Au fil des minutes, notre groupe hétérogène s'est dispersé le long des pentes douces de la vallée et je me retrouve soudain à marcher seul, isolé de tous. Seul le silence m'accompagne, interrompu rythmiquement par le crissement de la neige pressée par les bâtons et par le bruissement des peaux qui passent sur les traces laissées par ceux qui sont plus rapides et plus entraînés que moi. Et pourtant, il est à la fois léger et bienveillant ce silence, contrairement à certains silences lourds et hostiles qui pèsent certains jours dans les vallées de chez moi, dans l'est lointain.

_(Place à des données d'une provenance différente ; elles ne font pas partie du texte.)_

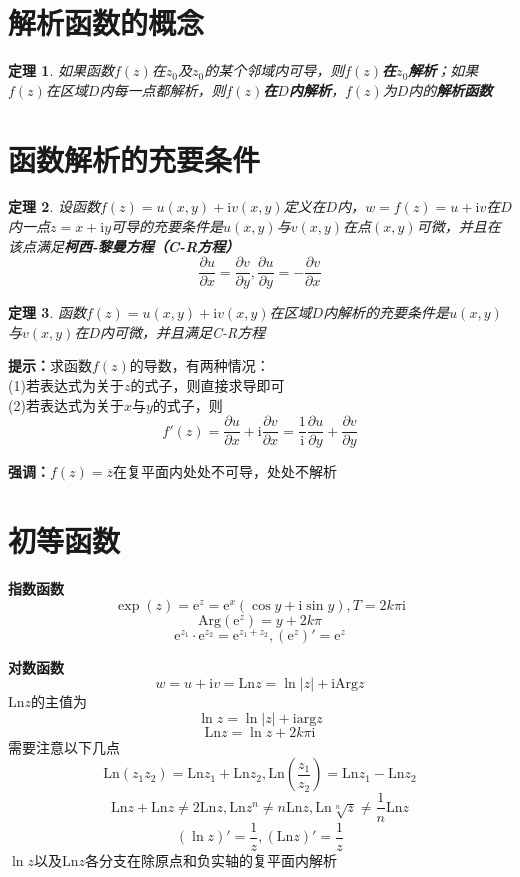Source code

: \documentclass[12pt, a4paper, twoside]{ctexbook}
\newtheorem{theorem}{定理}[section]
\begin{document}
\section{解析函数的概念}
\begin{theorem}
	如果函数$f\left(z\right)$在$z_0$及$z_0$的某个邻域内可导，则\textbf{$f\left(z\right)$在$z_0$解析}；如果$f\left(z\right)$在区域$D$内每一点都解析，则\textbf{$f\left(z\right)$在$D$内解析}，$f\left(z\right)$为$D$内的\textbf{解析函数}
\end{theorem}
\section{函数解析的充要条件}
\begin{theorem}
	设函数$f\left(z\right)=u\left(x,y\right)+\mathrm{i}v\left(x,y\right)$定义在$D$内，$w=f\left(z\right)=u+\mathrm{i}v$在$D$内一点$z=x+\mathrm{i}y$可导的充要条件是$u\left(x,y\right)$与$v\left(x,y\right)$在点$\left(x,y\right)$可微，并且在该点满足\textbf{柯西-黎曼方程（C-R方程）}
	$$
	\frac{\partial u}{\partial x}=\frac{\partial v}{\partial y},\frac{\partial u}{\partial y}=-\frac{\partial v}{\partial x}
	$$
\end{theorem}
\begin{theorem}
	函数$f\left(z\right)=u\left(x,y\right)+\mathrm{i}v\left(x,y\right)$在区域$D$内解析的充要条件是$u\left(x,y\right)$与$v\left(x,y\right)$在$D$内可微，并且满足C-R方程
\end{theorem}
\textbf{提示：}求函数$f\left(z\right)$的导数，有两种情况：\\
(1)若表达式为关于$z$的式子，则直接求导即可\\
(2)若表达式为关于$x$与$y$的式子，则
$$
f'\left(z\right)=\frac{\partial u}{\partial x}+\mathrm{i}\frac{\partial v}{\partial x}=\frac{1}{\mathrm{i}}\frac{\partial u}{\partial y}+\frac{\partial v}{\partial y}
$$

\textbf{强调：}$f\left(z\right)=\overline{z}$在复平面内处处不可导，处处不解析
\section{初等函数}
\textbf{指数函数}
$$
\exp\left(z\right)=\mathrm{e}^z=\mathrm{e}^x\left(\cos y+\mathrm{i}\sin y\right),T=2k\pi\mathrm{i}
$$
$$
\mathrm{Arg}\left(\mathrm{e}^z\right)=y+2k\pi
$$
$$
\mathrm{e}^{z_1}\cdot\mathrm{e}^{z_2}=\mathrm{e}^{z_1+z_2},\left(\mathrm{e}^z\right)'=\mathrm{e}^z
$$

\textbf{对数函数}
$$
w=u+\mathrm{i}v=\mathrm{Ln}z=\ln \left| z \right| +\mathrm{iArg}z
$$
$\mathrm{Ln}z$的主值为
$$
\ln z = \ln \left|z\right|+\mathrm{iarg}z
$$
$$
\mathrm{Ln}z=\ln z +2k\pi\mathrm{i}
$$
需要注意以下几点
$$
\mathrm{Ln}\left(z_1z_2\right)=\mathrm{Ln}z_1+\mathrm{Ln}z_2,\mathrm{Ln}\left(\frac{z_1}{z_2}\right)=\mathrm{Ln}z_1-\mathrm{Ln}z_2
$$
$$
\mathrm{Ln}z+\mathrm{Ln}z\neq 2\mathrm{Ln}z,\mathrm{Ln}z^n\neq n\mathrm{Ln}z,\mathrm{Ln}\sqrt[n]{z}\neq \frac{1}{n}\mathrm{Ln}z
$$
$$
\left(\ln z\right)'=\frac{1}{z},\left(\mathrm{Ln}z\right)'=\frac{1}{z}
$$
$\ln z$以及$\mathrm{Ln}z$各分支在除原点和负实轴的复平面内解析
\end{document}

Les pas s'enchaînent de façon rythmée, la fréquence cardiaque augmente, la respiration devient difficile et les jambes se mettent à tirer. J'avais raté tout ça depuis trop longtemps. -Depuis combien de temps ne voyais-tu pas la neige, Nic ? Comment as-tu fait pour laisser passer deux hivers ? Sérieusement, comment as-tu fait pour ne pas comprendre que la neige te manquait ? - Les réponses, comme toute autre pensée, sont emportées par le vent le long des vallées enneigées qui paraissent infinies. Tout ce qui n'est pas mouvement des jambes et poussée des bras me semble en réalité dérisoire pour le moment, même si les douleurs qui traversent parfois le genou me rappellent que la vérité n'est pas vraiment facile. Mais la neige recouvre tout avec son manteau et parvient à jeter un voile de bonheur qui efface aussi mes erreurs. Un peu comme l'étreinte des amants qui se revoient après un long moment d'absence.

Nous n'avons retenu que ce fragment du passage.